═════ Records for this exercise ═════
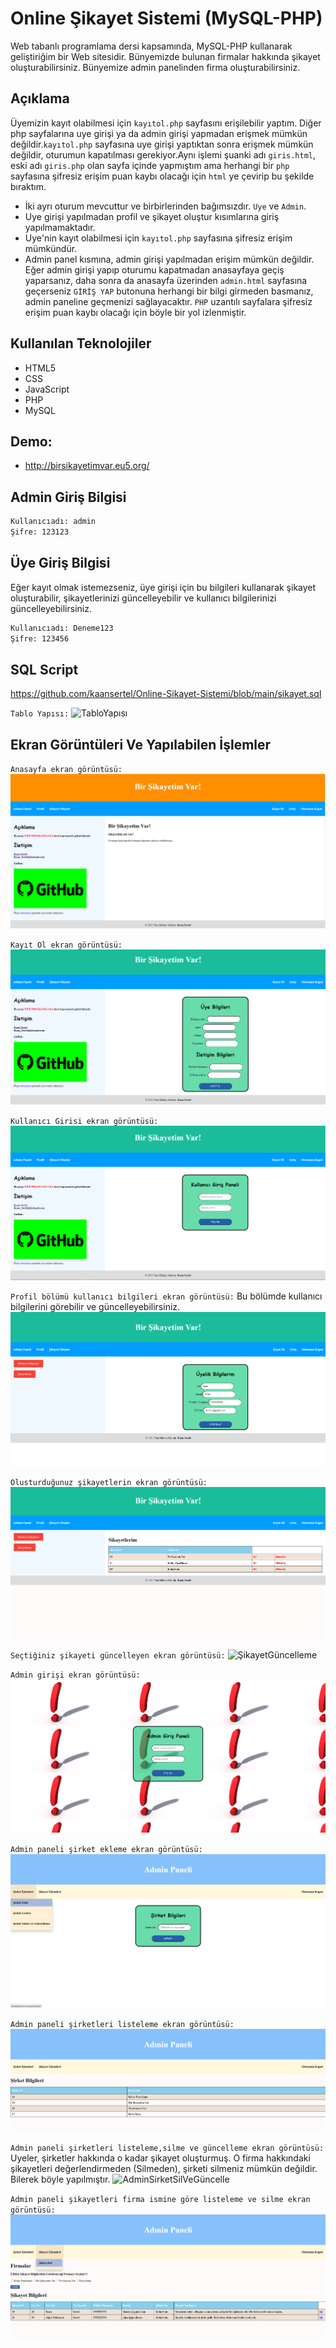 # Online Şikayet Sistemi (MySQL-PHP)
Web tabanlı programlama dersi kapsamında, MySQL-PHP kullanarak geliştiriğim bir Web sitesidir.
Bünyemizde bulunan firmalar hakkında şikayet oluşturabilirsiniz. 
Bünyemize admin panelinden firma oluşturabilirsiniz.

## Açıklama
Üyemizin kayıt olabilmesi için `kayıtol.php` sayfasını erişilebilir yaptım. Diğer php sayfalarına uye girişi ya da admin girişi yapmadan erişmek mümkün değildir.`kayıtol.php` sayfasına uye girişi yaptıktan sonra erişmek mümkün değildir, oturumun kapatılması gerekiyor.Aynı işlemi şuanki adı `giris.html`, eski adı `giris.php` olan sayfa içinde yapmıştım ama herhangi bir `php` sayfasına şifresiz erişim puan kaybı olacağı için `html` ye çevirip bu şekilde bıraktım.

- İki ayrı oturum mevcuttur ve birbirlerinden bağımsızdır. `Uye` ve `Admin`.
- Uye girişi yapılmadan profil ve şikayet oluştur kısımlarına giriş yapılmamaktadır.
- Uye'nin kayıt olabilmesi için `kayıtol.php` sayfasına şifresiz erişim mümkündür.
- Admin panel kısmına, admin girişi yapılmadan erişim mümkün değildir. Eğer admin girişi yapıp oturumu kapatmadan anasayfaya geçiş yaparsanız, daha sonra da anasayfa üzerinden `admin.html` sayfasına geçerseniz `GİRİŞ YAP` butonuna herhangi bir bilgi girmeden basmanız, admin paneline geçmenizi sağlayacaktır. `PHP` uzantılı sayfalara şifresiz erişim puan kaybı olacağı için böyle bir yol izlenmiştir.


## Kullanılan Teknolojiler
- HTML5
- CSS
- JavaScript
- PHP
- MySQL

## Demo:
- <http://birsikayetimvar.eu5.org/>

## Admin Giriş Bilgisi
```sh
Kullanıcıadı: admin
Şifre: 123123
```
## Üye Giriş Bilgisi
Eğer kayıt olmak istemezseniz, üye girişi için bu bilgileri kullanarak şikayet oluşturabilir, şikayetlerinizi güncelleyebilir ve kullanıcı bilgilerinizi güncelleyebilirsiniz.
```sh
Kullanıcıadı: Deneme123
Şifre: 123456
```

## SQL Script
<https://github.com/kaansertel/Online-Sikayet-Sistemi/blob/main/sikayet.sql>

`Tablo Yapısı:`
![TabloYapısı](https://github.com/kaansertel/Online-Sikayet-Sistemi/blob/main/resimler/VeriTaban%C4%B1Tablo.png)

## Ekran Görüntüleri Ve Yapılabilen İşlemler
`Anasayfa ekran görüntüsü:`
![AnaSayfa](https://github.com/kaansertel/Online-Sikayet-Sistemi/blob/main/resimler/Anasayfa.png)

`Kayıt Ol ekran görüntüsü:`
![KayıtOl](https://github.com/kaansertel/Online-Sikayet-Sistemi/blob/main/resimler/Kay%C4%B1tOl.png)

`Kullanıcı Girisi ekran görüntüsü:`
![KullanıcıGirisi](https://github.com/kaansertel/Online-Sikayet-Sistemi/blob/main/resimler/Giris.png)

`Profil bölümü kullanıcı bilgileri ekran görüntüsü:`
Bu bölümde kullanıcı bilgilerini görebilir ve güncelleyebilirsiniz.
![KullanıcıBilgileri](https://github.com/kaansertel/Online-Sikayet-Sistemi/blob/main/resimler/Kullan%C4%B1c%C4%B1Bilgileri.png)

`Olusturduğunuz şikayetlerin ekran görüntüsü:`
![Sikayetlerim](https://github.com/kaansertel/Online-Sikayet-Sistemi/blob/main/resimler/Sikayetlerim.png)

`Seçtiğiniz şikayeti güncelleyen ekran görüntüsü:`
![ŞikayetGüncelleme](https://github.com/kaansertel/Online-Sikayet-Sistemi/blob/main/resimler/SikayetG%C3%BCncelleme.png)

`Admin girişi ekran görüntüsü:`
![AdminGiris](https://github.com/kaansertel/Online-Sikayet-Sistemi/blob/main/resimler/AdminGiris.png)

`Admin paneli şirket ekleme ekran görüntüsü:`
![AdminSirketEkleme](https://github.com/kaansertel/Online-Sikayet-Sistemi/blob/main/resimler/AdminPaneliSirketEkle.png)

`Admin paneli şirketleri listeleme ekran görüntüsü:`
![AdminSirketListele](https://github.com/kaansertel/Online-Sikayet-Sistemi/blob/main/resimler/AdminPaneliSirketListele.png)

`Admin paneli şirketleri listeleme,silme ve güncelleme ekran görüntüsü:`
Uyeler, şirketler hakkında o kadar şikayet oluşturmuş. O firma hakkındaki şikayetleri değerlendirmeden (Silmeden), şirketi silmeniz mümkün değildir. Bilerek böyle yapılmıştır.
![AdminSirketSilVeGüncelle](https://github.com/kaansertel/Online-Sikayet-Sistemi/blob/main/resimler/AdminPaneliSirketSilVeG%C3%BCncelle.png)

`Admin paneli şikayetleri firma ismine göre listeleme ve silme ekran görüntüsü:`
![AdminSikayetListele](https://github.com/kaansertel/Online-Sikayet-Sistemi/blob/main/resimler/AdminPaneli%C5%9EikayetlerinFirmalaraG%C3%B6reListelenmesi.png)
═════
* What is required *
In the answer, give only the lines from the top of the data above through the line with "Üyemizin kayıt olabilmesi", reproduced exactly; no picture may appear.

* Result *
 # Online Şikayet Sistemi (MySQL-PHP)
Web tabanlı programlama dersi kapsamında, MySQL-PHP kullanarak geliştiriğim bir Web sitesidir.
Bünyemizde bulunan firmalar hakkında şikayet oluşturabilirsiniz. 
Bünyemize admin panelinden firma oluşturabilirsiniz.

## Açıklama
Üyemizin kayıt olabilmesi için `kayıtol.php` sayfasını erişilebilir yaptım. Diğer php sayfalarına uye girişi ya da admin girişi yapmadan erişmek mümkün değildir.`kayıtol.php` sayfasına uye girişi yaptıktan sonra erişmek mümkün değildir, oturumun kapatılması gerekiyor.Aynı işlemi şuanki adı `giris.html`, eski adı `giris.php` olan sayfa içinde yapmıştım ama herhangi bir `php` sayfasına şifresiz erişim puan kaybı olacağı için `html` ye çevirip bu şekilde bıraktım.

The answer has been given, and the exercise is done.